#### Work to be completed
Wherever a line in the records contains the word "Life", return that line.

*** Records for this task Section Begins ***

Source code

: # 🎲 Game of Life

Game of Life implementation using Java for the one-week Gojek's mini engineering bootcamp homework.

*** Records for this task Section Ends ***
*** Records for this task Section Begins ***

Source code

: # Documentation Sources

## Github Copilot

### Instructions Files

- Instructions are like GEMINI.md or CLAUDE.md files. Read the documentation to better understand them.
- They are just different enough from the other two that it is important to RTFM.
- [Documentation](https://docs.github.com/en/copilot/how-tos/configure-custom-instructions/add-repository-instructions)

*** Records for this task Section Ends ***

#### Result below
: # 🎲 Game of Life
Game of Life implementation using Java for the one-week Gojek's mini engineering bootcamp homework.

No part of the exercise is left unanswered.